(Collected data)
################

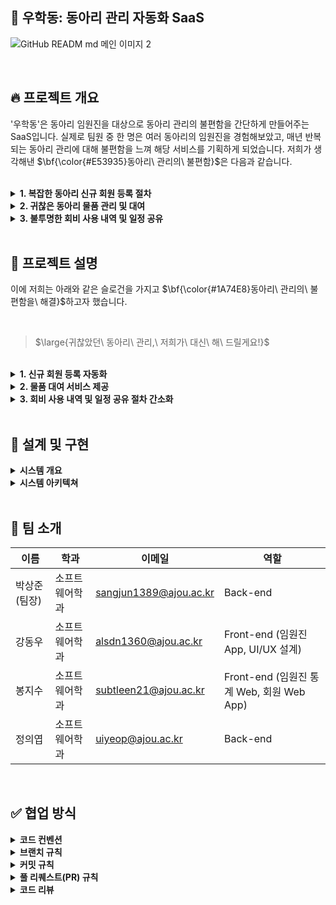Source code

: ## 📌 우학동: 동아리 관리 자동화 SaaS

![GitHub READM md 메인 이미지 2](https://github.com/user-attachments/assets/125c6c5c-512f-47a9-ab14-f08e229ac016)

</br>

## 🔥 프로젝트 개요

'우학동'은 동아리 임원진을 대상으로 동아리 관리의 불편함을 간단하게 만들어주는 SaaS입니다. 실제로 팀원 중 한 명은 여러 동아리의 임원진을 경험해보았고, 매년 반복되는 동아리 관리에 대해 불편함을 느껴 해당 서비스를 기획하게 되었습니다. 저희가 생각해낸 $\bf{\color{#E53935}동아리\ 관리의\ 불편함}$은 다음과 같습니다.

</br>

<details> 
<summary><b>1. 복잡한 동아리 신규 회원 등록 절차</b></summary> 

</br>
  
대다수의 임원진은 신규 회원을 등록하기 위해 5단계의 절차를 수행합니다.
- 구글 폼 생성
- 구글 폼 배포
- 동아리 회비 계좌 내역 확인
- 동아리 회비 납부 회원 확인
- 카카오톡 단체 채팅방 초대

이러한 5단계의 절차는 매 학기 신규 회원을 등록하기 위해 이루어집니다. 이 과정에서 많은 시간이 발생하며, 학업을 병행해야 하는 임원진의 입장에서 복잡한 신규 회원 등록 절차는 부담으로 이어질 수 있습니다.

</br>

</details> 

<details> 
<summary><b>2. 귀찮은 동아리 물품 관리 및 대여</b></summary> 

</br>

각 동아리는 회비를 사용하여 운영에 필요한 동아리 물품을 구매합니다. 이때 물품 관리 체계가 잘 잡혀 있지 않은 동아리는 물품을 관리하기 위해서는 동아리 물품 종이에 수기로 작성하여 관리하거나, 엑셀, 노션 등을 이용해 직접 관리합니다. 만약 회원이 물품을 대여•반납을 희망하고자 할 때도 수기로 직접 대여•반납 상황을 업데이트해야 합니다.

만약 수기로 물품을 관리하는 경우에는 동아리의 모든 인원은 실시간으로 물품 현황을 알 수 없습니다. 그렇기에 물품 대여•반납 과정을 카카오톡으로 연락을 직접 주고받으며 이루어집니다. 이는 물품을 관리하는 임원진, 물품을 대여•반납하는 회원 양측 모두에게 귀찮은 과정입니다.

</br>

</details> 

<details> 
<summary><b>3. 불투명한 회비 사용 내역 및 일정 공유</b></summary>
  
</br>
  
각 대학교의 동아리들은 보통 회비를 엑셀에 기록하며, 동아리 연합회에 회비 사용 내역을 제출하여 감사를 받을 의무가 있습니다. 하지만 회비 사용 내역에 대해서는 동아리 임원진과 연합회에서만 파악이 가능하고, 일반 회원의 경우 회비 사용 내역에 대해 대부분 알 수 없습니다. 이러한 회비 사용 내역의 불투명성은 임원진과 회원 간의 오해와 갈등이 빚어질 수 있습니다.

그리고 현재 대부분의 동아리는 카카오톡 단체 채팅방을 통해 일정 및 공지를 전파하고 있습니다. 하지만 단체 채팅방의 특성상 일정 및 공지를 새로 채팅방에 입장하는 신규 회원은 쉽게 확인하기 어렵습니다. 또 채팅이 쌓이는 단체 채팅방의 내용을 잘 확인하지 않는 회원도 많이 존재합니다.

이러한 특성 때문에 임원진은 새롭게 일정 및 공지를 전파해야 하는 번거로움이 따르게 됩니다.

</details> 

</br>

## 🚀 프로젝트 설명

이에 저희는 아래와 같은 슬로건을 가지고 $\bf{\color{#1A74E8}동아리\ 관리의\ 불편함을\ 해결}$하고자 했습니다.

</br>

> $\large{귀찮았던\ 동아리\ 관리,\ 저희가\ 대신\ 해\ 드릴게요!}$

</br>

<details> 
<summary><b>1. 신규 회원 등록 자동화</b></summary> 

</br>

신규 회원의 회비 납부 이후 임원진이 직접 수행했던 3가지 작업을 자동화하여, 5단계였던 신규 회원 등록 절차를 2단계로 간소화합니다.

- '우학동'을 이용한 동아리 신규 등록
- '우학동'이 제공하는 동아리 전용 페이지 URL 및 QR 코드 배포

'우학동'이 제공하는 URL 및 QR 코드를 배포하기만 하면 동아리 신규 가입 희망자는 제공받은 URL로 이동하여 학교 구글 계정으로 로그인하고, 간단한 인적 사항을 작성하여 우학동에 회원 가입합니다. 이후 회비 납부 버튼을 통해 카카오페이로 회비를 납부하면 동아리 가입이 완료됩니다.

임원진은 기존에 5단계였던 신규 회원 등록 절차를 2단계로 간소화했으며, 신규 가입 희망자의 경우에도 기존의 동아리 가입 방식(구글 폼에 인적 사항 작성 후 회비 납부)에서 변경된 점이 없어 양측 모두에게 간편한 신규 회원 등록 절차를 제공합니다.

</br>

<div align="center">모바일 앱 UI</div>

![1 - 앱](https://github.com/user-attachments/assets/b6611800-becc-4d9d-ba40-9428d00cfb34)

<div align="center">모바일 웹 앱 UI</div>

![1 - 웹](https://github.com/user-attachments/assets/0fcb73f9-dcbc-40f2-bf11-8b040edc21e8)

</br>

</details>

<details> 
<summary><b>2. 물품 대여 서비스 제공</b></summary> 

</br>

임원진은 '우학동' 앱을 통해 간단한 물품 정보를 입력하여 물품을 등록할 수 있습니다. 회원은 동아리 전용 페이지에서 대여하고자 하는 물품을 찾은 후, 대여하기 버튼을 통해 물품을 대여할 수 있습니다. 물품 대여하기를 완료하면 물품이 있는 장소로 이동해 물품을 이용하고, 동일한 페이지에서 반납하기 버튼을 통해 반납하고자 하는 물품의 사진을 촬영하면 반납이 완료됩니다.

이 과정에서 임원진은 앱에서 실시간으로 물품 대여, 반납 및 연체 상황을 알 수 있으며, 회원도 전용 페이지에서 현재 물품의 대여, 반납 상태를 확인할 수 있습니다.

여기서 회원이 대여한 물품을 기간 내에 반납하지 않고, 연체할 경우 대여한 회원의 이메일로 연체 알림이 전송됩니다. 이를 임원진은 앱을 통해 연체 중인 물품과 회원을 알 수 있으며, 등록된 회원 정보를 이용해 곧바로 연락이 가능합니다.

임원진은 이 외에도 필터를 이용해 현재 물품 상태(대여 중, 보관 중, 연체)와 대여 가능 여부(대여 가능, 대여 불가)를 단독으로 확인할 수 있어 물품 관리에 도움을 줍니다.

이를 통해 임원진과 회원 양측 모두에게 간편한 물품 대여 서비스를 제공합니다.

</br>

<div align="center">모바일 앱 UI</div>

![2 - 앱](https://github.com/user-attachments/assets/acfdd9d1-3e92-4dec-b37e-eee5a9c145de)

<div align="center">모바일 웹 앱 UI</div>

![2 - 웹](https://github.com/user-attachments/assets/5d64f84d-07f0-47c1-929e-9c44f3dafa93)

</br>

</details>

<details> 
<summary><b>3. 회비 사용 내역 및 일정 공유 절차 간소화</b></summary> 

</br>

임원진이 '우학동'에서 동아리를 등록하면서 입력한 동아리 회비 계좌를 통해 회비 사용 내역을 앱에서 동기화합니다. 회장 및 총무는 앱을 통해 회비 사용 내역을 업데이트할 수 있으며, 업데이트된 회비 사용 내역은 회원도 동아리 전용 페이지를 통해 확인할 수 있습니다.

이를 통해 투명한 회비 사용 내역을 제공하며, 임원진과 회원 간의 오해나 갈등을 최소화해 줍니다.

또 임원진은 앱을 통해 일정 및 공지를 등록할 수 있으며, 등록하면서 이메일 전송 여부를 결정할 수 있습니다. 만약 이메일 전송을 체크하면 등록하면서 회원들의 이메일로 등록된 일정 및 공지를 전송합니다. 중요한 일정 및 공지의 경우 이미 등록한 후에도 이메일 전송이 가능합니다.

이렇게 단체 채팅방과 분리되어 일정 및 공지를 전파할 수 있어 반복적인 전파를 줄여줍니다.

</br>

<div align="center">모바일 앱 UI</div>

![3 - 앱](https://github.com/user-attachments/assets/fd08c924-2311-4d54-bf35-4ed48f6ee490)

<div align="center">모바일 웹 앱 UI</div>

![3 - 웹](https://github.com/user-attachments/assets/3c7f5e63-5805-4b0d-b495-440d5e18ca36)

</details>

</br>

## 📝 설계 및 구현

<details>
<summary><b>시스템 개요</b></summary>

</br>
  
![시스템 개요](https://github.com/user-attachments/assets/10ed0cc9-c687-4597-bc39-8b0d691df2bf)

</br>

</details>

<details>
<summary><b>시스템 아키텍쳐</b></summary>

</br>

![시스템 아키텍쳐](https://github.com/user-attachments/assets/8aea0c2f-73e3-451d-b47e-f7d3e30e33a2)

</details>

</br>

## 🧐 팀 소개

| 이름 | 학과 | 이메일 | 역할 |
| --- | --- | --- | --- |
| 박상준 (팀장) | 소프트웨어학과 | sangjun1389@ajou.ac.kr | Back-end |
| 강동우 | 소프트웨어학과 | alsdn1360@ajou.ac.kr | Front-end (임원진 App, UI/UX 설계) |
| 봉지수 | 소프트웨어학과 | subtleen21@ajou.ac.kr | Front-end (임원진 통계 Web, 회원 Web App) |
| 정의엽 | 소프트웨어학과 | uiyeop@ajou.ac.kr | Back-end |

</br>

## ✅ 협업 방식

<details>
<summary><b>코드 컨벤션</b></summary>

</br>
  
**Flutter: Dart**

| 구분 | 규칙 |
|------|------|
| Name | • 클래스 이름은 Pascal Case를 사용<br>• 변수 및 함수 이름은 Lower Camel Case를 사용<br>• 상수 이름은 대문자와 언더스코어(_)를 사용 |
| Format | • 라인의 길이는 120자로 제한<br>• 위젯 사용 시 마지막에 콤마(,)를 사용해 자동 코드 정렬에서 줄 바뀜 적용<br>• 들여쓰기는 2칸 사용 |
| 주석 | • 문서에는 /// 사용<br>• 간단한 주석에는 // 사용 |

**React: JavaScript**

| 구분 | 규칙 |
|------|------|
| Name | • 변수 선언 시 const를 기본으로 사용, 필요한 경우에만 let 사용<br>• 객체 및 배열에는 리터럴 표기법 사용<br>• 함수는 함수 표현식을 주로 사용 |
| Format | • 들여쓰기는 2칸 사용<br>• 여러 줄에 걸치는 객체는 쉼표 뒤에 줄 바뀜 적용 |
| 주석 | • 코드의 의도를 설명하는 주석 추가 |

**Spring: Java**

| 구분 | 규칙 |
|------|------|
| 기본 | • Google JAVA Code Convention 준수 |
| 특이사항 | • record 클래스의 경우 유효성 처리 및 가독성 증가를 위해 각 인자마다 한 줄씩 띄어쓰기 진행 |

</br>

</details>

<details>
<summary><b>브랜치 규칙</b></summary>

</br>

**설명**

| 구분 | 규칙 |
|------|------|
| Name | • `WHD-지라이슈번호_태그-브랜치 제목`의 규칙으로 작성<br>• 이슈를 해결하기 위한 브랜치를 만드는 것을 기본으로 함 |
| Tag type | • `feat` : 새로운 기능 추가<br>• `chore` : 사소한 코드 수정<br>• `fix` : 에러 및 버그 수정<br>• `docs` : 문서 수정<br>• `design` : 디자인 관련 코드 추가 및 수정<br>• `refactor` : 코드 리팩토링<br>• `cicd` : 배포 관련 설정 추가 및 수정 |

**예시**

```
WHD-1_feat-add_member_list_page

WHD-12_fix-fix_overflow_in_login_page
```

</br>

</details>

<details>
<summary><b>커밋 규칙</b></summary>

</br>

**설명**

| 구분 | 규칙 |
|------|------|
| Name | • `[WHD-지라이슈번호] 태그: 커밋 제목`의 규칙으로 작성<br>• 작은 단위로 커밋을 작성하는 것을 기본으로 함 |
| Tag type | • `Init` : 프로젝트 생성<br>• `Feat` : 새로운 기능 추가<br>• `Chore` : 사소한 코드 수정<br>• `Fix` : 에러 및 버그 수정<br>• `Docs` : 문서 수정<br>• `Design` : 디자인 관련 코드 추가 및 수정<br>• `Refactor` : 코드 리팩토링<br>• `CI/CD` : 배포 관련 설정 추가 및 수정 |

**예시**

```
[WHD-1] Init: Create project
- 프로젝트 생성
...

[WHD-2] Feat: Add login page
- 로그인 화면 추가소셜 로그인 연결
...
```

</br>

</details>

<details>
<summary><b>풀 리퀘스트(PR) 규칙</b></summary>

</br>

**설명**

| 구분 | 규칙 |
|------|------|
| Name | • `[WHD-지라이슈번호] 태그: PR제목`<br>• 태그는 브랜치의 태그와 동일하게 사용<br>• 내용에는 자신이 작업했던 작업 상세하게 기록<br>• 모바일 및 웹의 경우 작업한 UI 캡쳐본 업로드 |
| Tag type | • `feat` : 새로운 기능 추가<br>• `chore` : 자잘한 코드 수정<br>• `fix` : 에러 및 버그 수정<br>• `docs` : 문서 수정<br>• `design` : 디자인 관련 코드 추가 및 수정<br>• `refactor` : 코드 리팩토링 |

**예시**

```
[WHD-1] Feat: Add member list page

[WHD-12] Fix: Fix overflow in login page
```

</br>

</details>

<details>
<summary><b>코드 리뷰</b></summary>

</br>

| 구분 | 규칙 |
|------|------|
| Front-End | 프론트엔드는 각 개발 환경이 상이하여 정확한 코드 리뷰가 어려울 수 있으나, 코드 리뷰는 여전히 필요하다. 모바일과 웹 PR에서는 서로를 리뷰어로 지정하여 코드 리뷰를 진행한다. 리뷰어는 폴더 명, 파일명, 변수 명 등이 적절하게 사용되었는지 판단하고, 간단한 로직이나 UI 코드에 대해 궁금한 점을 코멘트로 남기며 상호 간의 코드를 학습한다. 모든 코드를 검토한 이후, 리뷰어가 Merge를 승인하면 PR을 작성한 사람이 Merge를 진행한다. |
| Back-End | 백엔드에서는 코드 컨벤션이 잘 준수되었는지, 코드에 오류가 없는지를 면밀히 검토한 후, 필요시 코멘트를 남긴다. 리뷰어가 Merge를 승인하거나 보완 요청을 하면, PR을 작성한 사람이 해당 코멘트를 확인하고 이에 따라 수정한 후 Merge를 진행한다. |

</details>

################

» WHAT YOU SHOULD DO: Only one stretch of the data above is needed. Restate it word for word, from the line containing "각 대학교의 동아리들은" through the line containing "- '우학동'이 제공하는 동아리 전용 페이지 URL 및 QR 코드 배포", both ends included.

» FINISHED EXERCISE:
각 대학교의 동아리들은 보통 회비를 엑셀에 기록하며, 동아리 연합회에 회비 사용 내역을 제출하여 감사를 받을 의무가 있습니다. 하지만 회비 사용 내역에 대해서는 동아리 임원진과 연합회에서만 파악이 가능하고, 일반 회원의 경우 회비 사용 내역에 대해 대부분 알 수 없습니다. 이러한 회비 사용 내역의 불투명성은 임원진과 회원 간의 오해와 갈등이 빚어질 수 있습니다.

그리고 현재 대부분의 동아리는 카카오톡 단체 채팅방을 통해 일정 및 공지를 전파하고 있습니다. 하지만 단체 채팅방의 특성상 일정 및 공지를 새로 채팅방에 입장하는 신규 회원은 쉽게 확인하기 어렵습니다. 또 채팅이 쌓이는 단체 채팅방의 내용을 잘 확인하지 않는 회원도 많이 존재합니다.

이러한 특성 때문에 임원진은 새롭게 일정 및 공지를 전파해야 하는 번거로움이 따르게 됩니다.

</details> 

</br>

## 🚀 프로젝트 설명

이에 저희는 아래와 같은 슬로건을 가지고 $\bf{\color{#1A74E8}동아리\ 관리의\ 불편함을\ 해결}$하고자 했습니다.

</br>

> $\large{귀찮았던\ 동아리\ 관리,\ 저희가\ 대신\ 해\ 드릴게요!}$

</br>

<details> 
<summary><b>1. 신규 회원 등록 자동화</b></summary> 

</br>

신규 회원의 회비 납부 이후 임원진이 직접 수행했던 3가지 작업을 자동화하여, 5단계였던 신규 회원 등록 절차를 2단계로 간소화합니다.

- '우학동'을 이용한 동아리 신규 등록
- '우학동'이 제공하는 동아리 전용 페이지 URL 및 QR 코드 배포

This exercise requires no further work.